April 18, 2019
5:00pm to 6:30pm
Haines 279

The Conversation Analysis Working Group invites you to join us for:

Daria Bahtina (Visiting Assistant Project Scientist, Department of Sociology, UCLA): "Navigating through limited common ground: Interactive strategies for balancing informational and affiliational pressures"

A central process in social interaction is how common ground is built and maintained between participants. This study explores the interplay between informational and affiliational pressures in the management of common ground: participants need to understand one another to a sufficient degree to move the interaction forward while also maintaining an appropriate degree of interpersonal affiliation. I analyze how participants navigate various interactional tasks by tapping into different aspects of their common ground, including their general level of familiarity with one another, the interactional setting in which they find themselves, and the distribution of knowledge associated with certain social roles. I demonstrate the affordances of different practices for the management of common ground while participants engage in tasks such as making arrangements for a future joint activity, giving instructions, assessing and designing features of a product — and reflect on the broader application of these practices in other arenas of interaction.

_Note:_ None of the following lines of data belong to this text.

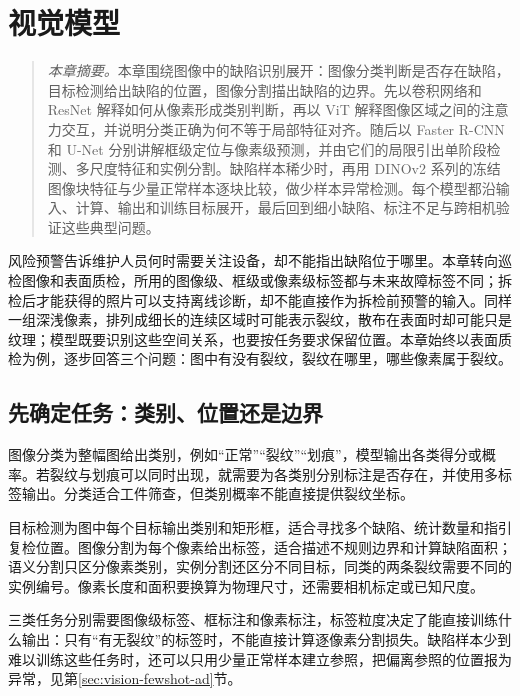\chapter{视觉模型}
\begin{quote}\small
\textit{本章摘要。}本章围绕图像中的缺陷识别展开：图像分类判断是否存在缺陷，目标检测给出缺陷的位置，图像分割描出缺陷的边界。先以卷积网络和 ResNet 解释如何从像素形成类别判断，再以 ViT 解释图像区域之间的注意力交互，并说明分类正确为何不等于局部特征对齐。随后以 Faster R-CNN 和 U-Net 分别讲解框级定位与像素级预测，并由它们的局限引出单阶段检测、多尺度特征和实例分割。缺陷样本稀少时，再用 DINOv2 系列的冻结图像块特征与少量正常样本逐块比较，做少样本异常检测。每个模型都沿输入、计算、输出和训练目标展开，最后回到细小缺陷、标注不足与跨相机验证这些典型问题。
\end{quote}
风险预警告诉维护人员何时需要关注设备，却不能指出缺陷位于哪里。本章转向巡检图像和表面质检，所用的图像级、框级或像素级标签都与未来故障标签不同；拆检后才能获得的照片可以支持离线诊断，却不能直接作为拆检前预警的输入。同样一组深浅像素，排列成细长的连续区域时可能表示裂纹，散布在表面时却可能只是纹理；模型既要识别这些空间关系，也要按任务要求保留位置。本章始终以表面质检为例，逐步回答三个问题：图中有没有裂纹，裂纹在哪里，哪些像素属于裂纹。

\section{先确定任务：类别、位置还是边界}
图像分类为整幅图给出类别，例如“正常”“裂纹”“划痕”，模型输出各类得分或概率。若裂纹与划痕可以同时出现，就需要为各类别分别标注是否存在，并使用多标签输出。分类适合工件筛查，但类别概率不能直接提供裂纹坐标。

目标检测为图中每个目标输出类别和矩形框，适合寻找多个缺陷、统计数量和指引复检位置。图像分割为每个像素给出标签，适合描述不规则边界和计算缺陷面积；语义分割只区分像素类别，实例分割还区分不同目标，同类的两条裂纹需要不同的实例编号。像素长度和面积要换算为物理尺寸，还需要相机标定或已知尺度。

三类任务分别需要图像级标签、框标注和像素标注，标签粒度决定了能直接训练什么输出：只有“有无裂纹”的标签时，不能直接计算逐像素分割损失。缺陷样本少到难以训练这些任务时，还可以只用少量正常样本建立参照，把偏离参照的位置报为异常，见第\ref{sec:vision-fewshot-ad}节。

The data come from both informal and institutional interaction in Estonian, Russian and English, and involve a mix of naturally occurring and experimentally constrained activities. Comparing communication across different activities, settings, and relationships, helps us uncover both generic and particularized practices for managing cross-cutting and potentially conflicting pressures created by informational and affiliational concerns, including the tension between building and securing common ground, on the one hand, and assuming and exploiting it on the other. I conclude by discussing a practice — the strategic amplification of affiliation — that emerges in situations where participants lack both an interpersonal history and established social roles.